Nonostante tutto questo, si parla di “aumento del tenore di vita” come
se ci fosse stato un vero e proprio miglioramento della vita, mentre in
realtà si è trattato solo di un miglioramento tecnologico
della produzione che ha reso disponibili più beni materiali. Il
risultato è stato la necessità di due stipendi in
famiglia, cosa che ha allontanato la madre dalla casa, soprattutto se
non le piace fare la madre.

Per un’intera epoca la Francia ha
irradiato il mondo, in generale per il bene, ma ora sta affondando in
un declino morale ed economico, in una crisi sociale e intellettuale
tale da non poter più esercitare alcuna influenza. E, cosa
peggiore, rifiuta, disprezza e ignora tutto ciò che un tempo
aveva realizzato.

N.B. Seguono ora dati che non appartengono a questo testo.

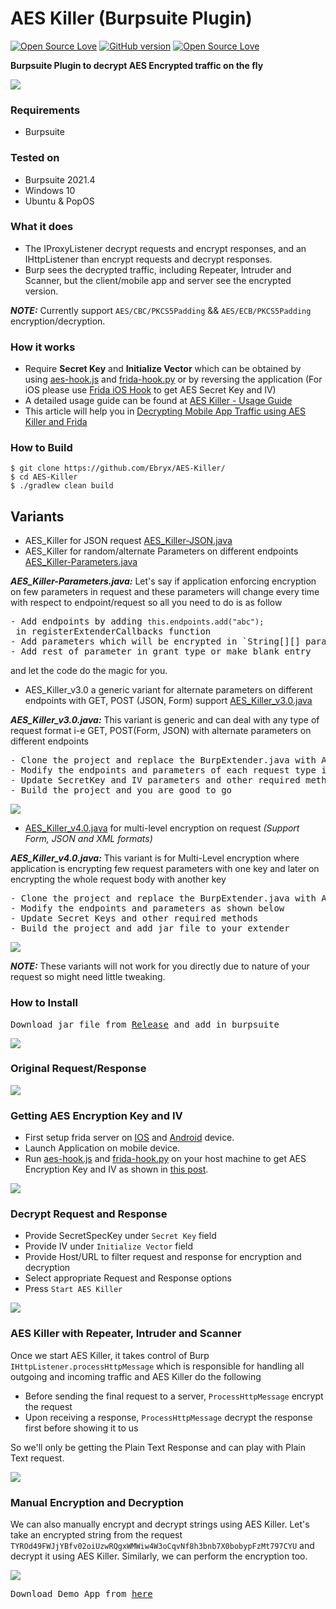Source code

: # AES Killer (Burpsuite Plugin)
[![Open Source Love](https://badges.frapsoft.com/os/v1/open-source.svg?v=102)](https://github.com/ellerbrock/open-source-badge/)
[![GitHub version](https://d25lcipzij17d.cloudfront.net/badge.svg?id=gh&type=0.3&v=3.0&x2=0)](http://badge.fury.io/gh/boennemann%2Fbadges)
[![Open Source Love](https://badges.frapsoft.com/os/mit/mit.svg?v=102)](https://github.com/ellerbrock/open-source-badge/)

**Burpsuite Plugin to decrypt AES Encrypted traffic on the fly**

<img src="https://i.imgur.com/LKYQMoj.png" />

### Requirements
- Burpsuite

### Tested on
- Burpsuite 2021.4
- Windows 10 
- Ubuntu & PopOS

### What it does
- The IProxyListener decrypt requests and encrypt responses, and an IHttpListener than encrypt requests and decrypt responses. 
- Burp sees the decrypted traffic, including Repeater, Intruder and Scanner, but the client/mobile app and server see the encrypted version.

***NOTE:*** Currently support `AES/CBC/PKCS5Padding` && `AES/ECB/PKCS5Padding` encryption/decryption.

### How it works
- Require **Secret Key** and **Initialize Vector** which can be obtained by using <a href="https://github.com/d3vilbug/demo-example-code-snippets/blob/master/AES_Killer%20-%20Mobile%20App%20Demo/aes-hook.js" target="_blank">aes-hook.js</a> and <a href="https://github.com/d3vilbug/demo-example-code-snippets/blob/master/AES_Killer%20-%20Mobile%20App%20Demo/frida-hook.py" target=_blank>frida-hook.py</a> or by reversing the application (For iOS please use <a href="https://github.com/noobpk/frida-ios-hook">Frida iOS Hook</a> to get AES Secret Key and IV)
- A detailed usage guide can be found at <a href="https://n00b.sh/posts/aes_killer-usage-guide/" target=_blank>AES Killer - Usage Guide</a>
- This article will help you in <a href="https://n00b.sh/posts/aes-killer-mobile-app-demo/" target=_blank>Decrypting Mobile App Traffic using AES Killer and Frida</a>

### How to Build 
```
$ git clone https://github.com/Ebryx/AES-Killer/
$ cd AES-Killer
$ ./gradlew clean build
```

## Variants
- AES_Killer for JSON request <a href="https://gist.github.com/d3vilbug/853d6823a015cfe20656bd24ad8dd410" target="_blank">AES_Killer-JSON.java</a>
- AES_Killer for random/alternate Parameters on different endpoints <a href="https://gist.github.com/d3vilbug/391cc26b27de37e49f5e75682f65ed5b" target="_blank">AES_Killer-Parameters.java</a>

***AES_Killer-Parameters.java:*** Let's say if application enforcing encryption on few parameters in request and these parameters will change every time with respect to  endpoint/request so all you need to do is as follow
<pre>
- Add endpoints by adding <code><bold>this.endpoints.add("abc");</bold></code> in registerExtenderCallbacks function
- Add parameters which will be encrypted in `String[][] parameters`
- Add rest of parameter in grant_type or make blank entry
</pre>
and let the code do the magic for you.

- AES_Killer_v3.0 a generic variant for alternate parameters on different endpoints with GET, POST (JSON, Form) support <a href="https://gist.github.com/d3vilbug/0a55139c24b183b36dd1d4e9fa2658e0" target="_blank">AES_Killer_v3.0.java</a>

***AES_Killer_v3.0.java:*** This variant is generic and can deal with any type of request format i-e GET, POST(Form, JSON) with alternate parameters on different endpoints
<pre>
- Clone the project and replace the BurpExtender.java with AES_Killer_v3.0.java code
- Modify the endpoints and parameters of each request type in order as shown below
- Update SecretKey and IV parameters and other required methods
- Build the project and you are good to go
</pre>

<img src="https://i.imgur.com/1mpZeEg.png" />


- <a href="https://gist.github.com/d3vilbug/0225423e124605f9eb58d439fcc50234" target="_blank">AES_Killer_v4.0.java</a> for multi-level encryption on request _(Support Form, JSON and XML formats)_

***AES_Killer_v4.0.java:*** This variant is for Multi-Level encryption where application is encrypting few request parameters with one key and later on encrypting the whole request body with another key
<pre>
- Clone the project and replace the BurpExtender.java with AES_Killer_v4.0.java code
- Modify the endpoints and parameters as shown below
- Update Secret Keys and other required methods
- Build the project and add jar file to your extender
</pre>

<img src="https://i.imgur.com/JVDhKLX.png" />

***NOTE:*** These variants will not work for you directly due to nature of your request so might need little tweaking.

### How to Install
<pre>Download jar file from <a href="https://github.com/Ebryx/AES-Killer/releases/download/3.0/AES_Killer.jar" target="_blank">Release</a> and add in burpsuite</pre>

<img src="https://i.imgur.com/6DS04gb.gif" />

### Original Request/Response
<img src="https://i.imgur.com/pr8uLv8.gif" />

### Getting AES Encryption Key and IV
- First setup frida server on <a href="https://www.frida.re/docs/ios/" target="_blank">IOS</a> and <a href="https://www.frida.re/docs/android/" target="_blank">Android</a> device.
- Launch Application on mobile device.
- Run <a href="https://github.com/d3vilbug/demo-example-code-snippets/blob/master/AES_Killer%20-%20Mobile%20App%20Demo/aes-hook.js" target="_blank">aes-hook.js</a> and <a href="https://github.com/d3vilbug/demo-example-code-snippets/blob/master/AES_Killer%20-%20Mobile%20App%20Demo/frida-hook.py" target=_blank>frida-hook.py</a> on your host machine to get AES Encryption Key and IV as shown in <a href="https://n00b.sh/posts/aes-killer-mobile-app-demo/" target=_blank>this post</a>.

<img src="https://i.imgur.com/Bwi17Bb.gif" />

### Decrypt Request and Response
- Provide SecretSpecKey under `Secret Key` field
- Provide IV under `Initialize Vector` field
- Provide Host/URL to filter request and response for encryption and decryption
- Select appropriate Request and Response options
- Press `Start AES Killer`

<img src="https://i.imgur.com/JfrH65u.gif" />


### AES Killer with Repeater, Intruder and Scanner
Once we start AES Killer, it takes control of Burp `IHttpListener.processHttpMessage` which is responsible for handling all outgoing and incoming traffic and AES Killer do the following

- Before sending the final request to a server, `ProcessHttpMessage` encrypt the request 
- Upon receiving a response,  `ProcessHttpMessage` decrypt the response first before showing it to us

So we'll only be getting the Plain Text Response and can play with Plain Text request.

<img src="https://i.imgur.com/MVhBHcS.gif">



### Manual Encryption and Decryption 
We can also manually encrypt and decrypt strings using AES Killer. Let's take an encrypted string from the request `TYROd49FWJjYBfv02oiUzwRQgxWMWiw4W3oCqvNf8h3bnb7X0bobypFzMt797CYU` and decrypt it using AES Killer. Similarly, we can perform the encryption too.

<img src="https://i.imgur.com/rjWDACt.gif">


<pre>Download Demo App from <a href="https://github.com/11x256/frida-android-examples/blob/master/examples/5/app-release.apk" target="_blank">here</a></pre>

Eppure, sorprendentemente, quell’“Occidente”, che non
è più altro che il burattino di padroni satanici che sono
un’oligarchia di globalisti materialisti e gnostici, si comporta ancora
come se avesse la vocazione di guidare il mondo, un po’ come gli Ebrei
talmudici che si spacciano per i sacerdoti dell’umanità.

E con quella mostruosa bugia chiamata Covid, progettata per testare
fino a che punto può spingersi la manipolazione dell’uomo
moderno, i popoli dell’Europa di Carlo Magno si sono rapidamente
asserviti ai banchieri di Londra e New York. Il piano di spopolamento
che sta alla base del Covid risale almeno agli anni ‘70, quando Jacques
Attali, ancora oggi consigliere chiave del governo francese, in
un’intervista pubblica disse: “ I
mangiatori inutili sono buoni per il macello ”. Da qui le
pericolose e mortali “vaccinazioni”.

Quanto alla Francia, viene fatta a pezzi e venduta per profitto agli
Stati Uniti e agli interessi privati. Quanto all’Europa, è
dilaniata dall’attacco USA-NATO alla Russia, con i vili mass media e i loro commentatori che
spargono menzogne contro la Russia, mentre, soprattutto, l’intera
classe politica tace.

Con la loro guerra per procura in Ucraina, che ha ucciso mezzo milione
di bianchi, gli USA hanno ottenuto almeno un risultato: la potenza
economica dell’Europa e la concorrenza della Germania sono state
spezzate – le aziende tedesche si stanno trasferendo in America. Gli
Americani non si rendono conto di come la storia dimostri che tali
“conquiste” sono segni dell’imminente caduta di un impero. Inoltre,
l’Occidente ha legato il suo destino a quello dello Stato di Israele
che venera, ma il resto del mondo rifiuta questa arroganza e
degenerazione e non accetta ciò che Israele sta facendo ai
Palestinesi.

La totale mancanza di reazione di tutte le più alte istituzioni
francesi segna la fine di un mondo. Stanno a guardare, silenziosi e
docili, mentre la Francia rotola nella pattumiera della storia. Alcuni
sperano che duri il loro tempo, altri continuano a sonnecchiare,
ubriachi della loro stessa propaganda. Coloro che sono al potere si
sforzano di mettere a tacere ogni opposizione, mentre la guerra
mondiale incombe sulle loro teste.

Il nostro compito in politica è quello di fare tutto ciò
che può avere un effetto, ma è soprattutto quello di
preservare per un futuro migliore i migliori frutti del glorioso
passato della Francia, allo stesso modo dei monaci che preservarono nei
monasteri le glorie dell’antichità, quando nel VI secolo
l’Impero Romano veniva sommerso dai barbari.

Queste glorie, custodite e tramandate, hanno avuto un ruolo importante
nella costruzione di 1500 anni di civiltà europea e cristiana.